St. Peter exhorts the newly reborn: “Laying away all malice and all guile… as newborn babes, desire the rational milk without guile.” The Fathers consistently interpret this “milk” as both the pure doctrine of the Gospel and the Eucharistic mystery. St. Augustine reminds us that this infancy is not immaturity but purity: “They are little ones in malice, but not in understanding; for charity makes them great.” The white garments worn throughout the Octave signify precisely this—an innocence restored, not naïve, but purchased at the price of the Lamb.
Yet Peter does not leave the faithful as infants. He immediately elevates them: “Be you also as living stones built up, a spiritual house.” Origen sees here a profound ecclesial vision: each soul, cleansed of sin, is quarried from the rubble of the fallen world and set into the living Temple, Christ Himself being the cornerstone. St. Cyprian echoes this unity: “God is one, and Christ is one, and His Church is one; one is the faith and one the people cemented together into a solid unity by the glue of concord.” Thus the baptized are not isolated believers but stones fitted into a divine architecture.
This Temple, however, is paradoxical. The cornerstone is “rejected by men, but chosen and honored by God.” St. John Chrysostom reflects that the rejection of Christ becomes the very means by which He establishes His dominion: “They cast Him out, yet He became the head; they rejected Him, yet He bound all together.” The Resurrection does not erase the Cross; it reveals its triumph.
This brings us to the Gospel: the early morning stillness, the stone rolled away, the beloved disciple’s silent belief. St. Mary Magdalene sees the empty tomb and runs, her love outracing her understanding. Peter enters, beholds the linens, and wonders. But St.
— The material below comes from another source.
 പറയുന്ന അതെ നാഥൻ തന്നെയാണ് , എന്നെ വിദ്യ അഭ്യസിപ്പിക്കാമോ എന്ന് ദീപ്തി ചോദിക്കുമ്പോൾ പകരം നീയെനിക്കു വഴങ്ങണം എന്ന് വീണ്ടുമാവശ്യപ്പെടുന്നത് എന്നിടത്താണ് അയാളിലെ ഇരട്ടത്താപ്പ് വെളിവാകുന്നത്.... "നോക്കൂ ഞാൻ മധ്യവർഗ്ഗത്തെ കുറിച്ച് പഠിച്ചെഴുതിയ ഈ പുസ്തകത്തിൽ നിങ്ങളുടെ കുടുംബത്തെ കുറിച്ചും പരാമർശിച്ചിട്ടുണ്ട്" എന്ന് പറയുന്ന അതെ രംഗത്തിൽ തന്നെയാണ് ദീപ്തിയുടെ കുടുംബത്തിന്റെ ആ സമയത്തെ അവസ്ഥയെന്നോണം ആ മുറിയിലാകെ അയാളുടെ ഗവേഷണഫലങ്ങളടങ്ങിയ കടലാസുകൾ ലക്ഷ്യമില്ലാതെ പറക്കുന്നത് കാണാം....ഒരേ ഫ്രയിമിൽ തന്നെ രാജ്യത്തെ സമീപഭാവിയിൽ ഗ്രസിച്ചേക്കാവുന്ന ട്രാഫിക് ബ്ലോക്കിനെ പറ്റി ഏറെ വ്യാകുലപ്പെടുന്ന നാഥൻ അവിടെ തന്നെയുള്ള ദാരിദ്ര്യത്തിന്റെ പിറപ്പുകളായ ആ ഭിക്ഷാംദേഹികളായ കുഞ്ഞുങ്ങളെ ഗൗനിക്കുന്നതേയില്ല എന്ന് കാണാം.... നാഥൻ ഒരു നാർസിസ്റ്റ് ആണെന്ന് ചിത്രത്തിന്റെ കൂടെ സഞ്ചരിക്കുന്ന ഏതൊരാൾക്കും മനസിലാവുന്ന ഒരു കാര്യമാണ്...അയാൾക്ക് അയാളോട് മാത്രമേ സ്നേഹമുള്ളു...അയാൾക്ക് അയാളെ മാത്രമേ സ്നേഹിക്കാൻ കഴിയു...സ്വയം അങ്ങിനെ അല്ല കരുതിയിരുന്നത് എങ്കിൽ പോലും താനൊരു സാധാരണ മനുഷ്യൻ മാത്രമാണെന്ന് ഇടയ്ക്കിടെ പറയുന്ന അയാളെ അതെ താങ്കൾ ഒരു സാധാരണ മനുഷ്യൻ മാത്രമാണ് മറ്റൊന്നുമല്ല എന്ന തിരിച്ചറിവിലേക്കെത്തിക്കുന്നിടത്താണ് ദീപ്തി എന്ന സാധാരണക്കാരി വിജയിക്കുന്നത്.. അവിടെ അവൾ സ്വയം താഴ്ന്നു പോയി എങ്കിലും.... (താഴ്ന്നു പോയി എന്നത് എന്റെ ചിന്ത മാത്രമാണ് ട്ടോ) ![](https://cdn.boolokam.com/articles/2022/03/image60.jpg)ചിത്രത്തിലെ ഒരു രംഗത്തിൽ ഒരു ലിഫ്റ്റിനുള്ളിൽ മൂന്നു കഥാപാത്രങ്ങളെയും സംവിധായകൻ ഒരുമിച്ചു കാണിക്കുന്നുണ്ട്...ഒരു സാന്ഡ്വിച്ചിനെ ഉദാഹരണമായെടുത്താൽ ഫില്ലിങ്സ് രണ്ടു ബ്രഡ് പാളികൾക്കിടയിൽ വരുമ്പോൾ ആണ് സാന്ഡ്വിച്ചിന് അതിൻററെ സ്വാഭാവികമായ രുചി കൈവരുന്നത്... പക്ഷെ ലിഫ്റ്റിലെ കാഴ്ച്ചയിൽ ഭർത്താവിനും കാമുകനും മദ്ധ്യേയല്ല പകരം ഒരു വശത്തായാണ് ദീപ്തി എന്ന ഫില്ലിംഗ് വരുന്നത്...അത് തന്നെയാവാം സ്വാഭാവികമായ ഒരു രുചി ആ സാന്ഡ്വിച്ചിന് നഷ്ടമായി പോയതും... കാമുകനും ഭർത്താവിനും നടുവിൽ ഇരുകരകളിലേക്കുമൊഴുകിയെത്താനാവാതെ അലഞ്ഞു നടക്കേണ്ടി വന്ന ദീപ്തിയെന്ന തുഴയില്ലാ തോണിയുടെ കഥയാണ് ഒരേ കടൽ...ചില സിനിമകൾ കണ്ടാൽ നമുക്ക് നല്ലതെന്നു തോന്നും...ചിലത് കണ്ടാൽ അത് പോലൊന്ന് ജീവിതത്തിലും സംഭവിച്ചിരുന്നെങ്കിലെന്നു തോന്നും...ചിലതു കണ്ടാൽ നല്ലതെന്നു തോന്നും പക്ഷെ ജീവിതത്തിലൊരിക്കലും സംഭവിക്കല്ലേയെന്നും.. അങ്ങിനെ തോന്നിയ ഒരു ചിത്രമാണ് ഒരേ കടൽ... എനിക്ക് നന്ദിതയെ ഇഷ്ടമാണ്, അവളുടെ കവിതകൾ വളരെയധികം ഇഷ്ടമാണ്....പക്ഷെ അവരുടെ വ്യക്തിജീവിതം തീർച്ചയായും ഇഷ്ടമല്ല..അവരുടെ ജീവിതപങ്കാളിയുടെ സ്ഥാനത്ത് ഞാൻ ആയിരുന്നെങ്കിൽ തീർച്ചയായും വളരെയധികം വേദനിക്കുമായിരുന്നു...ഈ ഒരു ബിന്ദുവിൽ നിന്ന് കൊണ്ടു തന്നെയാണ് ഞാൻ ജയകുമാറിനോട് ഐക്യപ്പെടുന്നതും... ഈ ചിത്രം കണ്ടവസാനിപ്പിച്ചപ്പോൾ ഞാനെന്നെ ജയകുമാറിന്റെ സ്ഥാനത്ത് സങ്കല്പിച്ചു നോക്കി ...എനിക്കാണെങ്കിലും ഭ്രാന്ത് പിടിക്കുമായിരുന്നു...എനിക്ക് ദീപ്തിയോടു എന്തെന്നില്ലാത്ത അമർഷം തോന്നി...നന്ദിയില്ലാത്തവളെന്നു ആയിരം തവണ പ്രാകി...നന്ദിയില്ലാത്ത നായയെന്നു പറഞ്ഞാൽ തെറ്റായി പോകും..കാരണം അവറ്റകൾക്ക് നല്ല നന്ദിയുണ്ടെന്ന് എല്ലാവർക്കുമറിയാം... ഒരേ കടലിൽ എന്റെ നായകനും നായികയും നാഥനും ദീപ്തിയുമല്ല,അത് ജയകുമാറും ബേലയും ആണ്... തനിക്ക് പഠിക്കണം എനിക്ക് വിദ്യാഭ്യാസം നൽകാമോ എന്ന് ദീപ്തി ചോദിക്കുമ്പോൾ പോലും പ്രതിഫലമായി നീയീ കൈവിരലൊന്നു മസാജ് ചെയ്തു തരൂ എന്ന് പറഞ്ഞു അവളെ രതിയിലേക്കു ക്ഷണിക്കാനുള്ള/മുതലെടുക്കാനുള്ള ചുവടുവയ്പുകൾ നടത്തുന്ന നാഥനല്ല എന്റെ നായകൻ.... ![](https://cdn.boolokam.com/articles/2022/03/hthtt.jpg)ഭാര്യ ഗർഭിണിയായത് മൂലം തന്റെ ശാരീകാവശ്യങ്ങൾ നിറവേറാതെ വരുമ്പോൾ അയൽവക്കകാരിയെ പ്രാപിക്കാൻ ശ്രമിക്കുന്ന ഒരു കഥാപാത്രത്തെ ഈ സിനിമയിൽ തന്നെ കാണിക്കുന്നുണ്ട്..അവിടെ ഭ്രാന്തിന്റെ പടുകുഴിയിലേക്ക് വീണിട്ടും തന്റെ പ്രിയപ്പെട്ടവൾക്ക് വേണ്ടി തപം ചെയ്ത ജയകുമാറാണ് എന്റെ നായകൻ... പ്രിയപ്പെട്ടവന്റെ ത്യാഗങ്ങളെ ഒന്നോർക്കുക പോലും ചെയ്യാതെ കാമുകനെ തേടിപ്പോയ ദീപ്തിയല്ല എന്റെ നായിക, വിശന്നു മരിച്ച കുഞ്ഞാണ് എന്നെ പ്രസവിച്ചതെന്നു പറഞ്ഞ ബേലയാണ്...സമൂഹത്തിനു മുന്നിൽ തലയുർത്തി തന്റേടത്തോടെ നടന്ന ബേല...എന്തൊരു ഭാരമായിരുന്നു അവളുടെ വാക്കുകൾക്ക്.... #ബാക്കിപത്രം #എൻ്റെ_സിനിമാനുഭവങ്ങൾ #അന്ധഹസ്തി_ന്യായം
John, arriving first, “saw and believed.”
What did he see? The Fathers linger over this detail. St. Augustine notes that the arrangement of the burial cloths spoke of order, not theft: “He saw the place where the Lord had lain, and he understood that such things could not be done by one who had stolen the body.” But there is something deeper still. St. Gregory the Great teaches that John’s faith surpasses sight: “He believed what he did not yet see with his eyes, because love had already opened the eyes of his heart.”
Here is the passage from infancy to maturity. Peter’s “newborn babes” become John’s contemplative believers. The same grace that feeds with milk leads to vision. The neophytes, having tasted the sweetness of the Lord, are invited now to penetrate the mystery—to move from sacramental encounter into abiding faith.
Peter’s proclamation reaches its summit: “You are a chosen generation, a kingly priesthood, a holy nation.” St. Leo the Great declares, “Recognize, O Christian, your dignity.” The baptized share in Christ’s priesthood—not by offering new sacrifice, but by uniting themselves to the one Sacrifice made present upon the altar. Their lives become oblations, their prayers incense, their sufferings participation in the Cross that leads to glory.
And all this flows from a single movement: “That you may declare His virtues, who hath called you out of darkness into His marvelous light.” The empty tomb is not merely an event to be believed; it is a light into which one is drawn. The stone rolled away from Christ’s grave is also rolled away from the heart.
On this Sabbato in Albis, as the white garments are soon to be laid aside, the Church whispers a final instruction to her newly illumined children—and to us all: do not lay aside what the garment signifies. Remain living stones. Continue to hunger for the pure milk. Let your faith deepen from sight into understanding, from understanding into union.
For the tomb is empty, the Cornerstone is laid, and the Temple is being built—even now—from souls made radiant in the light of the Risen Christ.